Bautzen und das Braunkohlekraftwerk Boxberg sind ganz nah beieinander und Teile der Lausitzer Schicksalsgemeinschaft. © Steffen Unger

Bautzen. Seit vergangenem Wochenende steht fest: Deutschland gewinnt ab 2038 keinen Strom mehr aus Kohle. Seitdem überschlagen sich Wirtschaftskapitäne und Politiker aller Couleur mit Reaktionen auf den Abschlussbericht der Kommission „Wachstum, Strukturwandel und Beschäftigung“. Im Landkreis Bautzen fällt das Echo ganz unterschiedlich aus. Die SZ fasst zusammen.

Der Deutsche Gewerkschaftsbund (DGB) bewertet den gefundenen Kompromiss als soliden und akzeptablen Plan zum Ausstieg aus der Kohleverstromung. Allerdings bringt er nach Ansicht der Ostsächsischen DGB-Regionsgeschäftsführerin Dana Dubil „harte Einschnitte für die Beschäftigten und die Regionen“ mit sich.
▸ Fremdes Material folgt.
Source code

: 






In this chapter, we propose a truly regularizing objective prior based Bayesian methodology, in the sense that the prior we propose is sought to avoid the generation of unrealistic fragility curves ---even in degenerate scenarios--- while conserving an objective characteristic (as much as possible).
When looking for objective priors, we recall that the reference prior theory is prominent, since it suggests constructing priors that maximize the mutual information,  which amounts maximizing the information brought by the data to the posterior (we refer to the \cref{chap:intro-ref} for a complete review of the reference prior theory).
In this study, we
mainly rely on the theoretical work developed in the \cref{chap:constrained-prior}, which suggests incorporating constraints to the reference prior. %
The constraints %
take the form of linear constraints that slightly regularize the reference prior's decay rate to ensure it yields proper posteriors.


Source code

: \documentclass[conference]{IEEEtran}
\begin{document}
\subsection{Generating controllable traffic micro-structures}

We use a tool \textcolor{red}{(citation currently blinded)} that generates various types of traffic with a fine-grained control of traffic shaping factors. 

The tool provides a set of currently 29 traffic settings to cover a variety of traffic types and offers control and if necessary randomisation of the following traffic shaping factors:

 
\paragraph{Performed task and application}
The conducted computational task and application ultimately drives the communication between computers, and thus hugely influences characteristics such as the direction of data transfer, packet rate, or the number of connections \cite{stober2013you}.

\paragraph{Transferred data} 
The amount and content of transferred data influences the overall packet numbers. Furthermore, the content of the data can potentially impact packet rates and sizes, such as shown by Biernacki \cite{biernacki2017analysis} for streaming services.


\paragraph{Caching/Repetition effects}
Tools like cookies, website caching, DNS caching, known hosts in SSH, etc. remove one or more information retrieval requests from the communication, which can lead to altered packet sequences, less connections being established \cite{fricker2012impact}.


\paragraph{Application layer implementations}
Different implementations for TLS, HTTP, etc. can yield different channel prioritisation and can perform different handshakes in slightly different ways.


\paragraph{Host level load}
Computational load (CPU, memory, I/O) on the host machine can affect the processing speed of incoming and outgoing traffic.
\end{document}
Unterm Strich jedoch sei „der gefundene Kompromiss ein planbarer, geordneter und finanziell untersetzter Prozess, in den die Sozialpartner mit einbezogen werden. Wir sind uns unserer Verantwortung bewusst und werden aktiv die Lausitz mitgestalten.“

Zwei Hinweise zu den Sorben

David Statnik, Vorsitzender des sorbischen Dachverbandes Domowina, hat den 336 Seiten starken Abschlussbericht der Kommission aufmerksam gelesen. Er fand zwei Hinweise auf das sorbische/wendische Volk. Zum einen werde darauf verwiesen, dass im Lausitzer Revier mehr als 25.000 Menschen umgesiedelt wurden. Zum anderen las Statnik, dass „im Lausitzer Revier die Förderung von Sprache, Kultur und Identität des Volkes der Sorben und Wenden“ durchzusetzen sei. Dazu habe die Domowina „eine beachtliche Anzahl an Vorschlägen eingereicht. Diese finden sich direkt oder indirekt in den Listen wieder.“

Zu diesen Vorschlägen zählt Statnik die Einrichtung eines Lausitzer Zentrums für europäische Minderheiten. Ebenso sei auch der Gebrauch der sorbischen/wendischen Sprache in der digitalen Welt und im Rundfunk genannt. Ferner wurde vorgeschlagen, das Sorbische Institut in Bautzen um eine Transferabteilung zu verstärken.

Kritik von vielen Seiten

Kritische Worte zum Abschlussbericht kommen von Bundestagsabgeordneten aus der Region. In den Augen des direkt gewählten Wahlkreisabgeordneten Karsten Hilse (AfD) ist die Kommission „wie erwartet den Weg der Ideologen der Klimakirche gegangen“. Hilse, umweltpolitischer Sprecher seiner Fraktion, sieht Deutschland durch den Kohleausstieg auf einem Weg der Selbstzerstörung, der als armes Agrarland ende. Hilse wettert, der Kommission sei es nie wirklich um Wachstum, Strukturwandel und Beschäftigung gegangen. „Sondern einzig und allein darum, Deutschland, unter dem wohlfeilen Vorwand des Popanzes ,Klimaschutz’, mit seinen – im weltweiten Vergleich – Mikroemissionen, nachhaltig zu schädigen.“

Caren Lay (Die Linke) nennt den ausgehandelten Kompromiss unzureichend: „Die großen Gewinner sind Industrie und Konzerne, die mit Entschädigungsleistungen und Stromkostenbefreiungen bedacht werden. Für die Beschäftigten in der Kohle sieht der Kompromiss aber keinerlei Regelungen zur Beschäftigungs- und Einkommenssicherung vor.“ Lay nennt es „bedauerlich, dass es keinen Abbaggerungsstopp für vom Tagebau bedrohte Dörfer gibt“.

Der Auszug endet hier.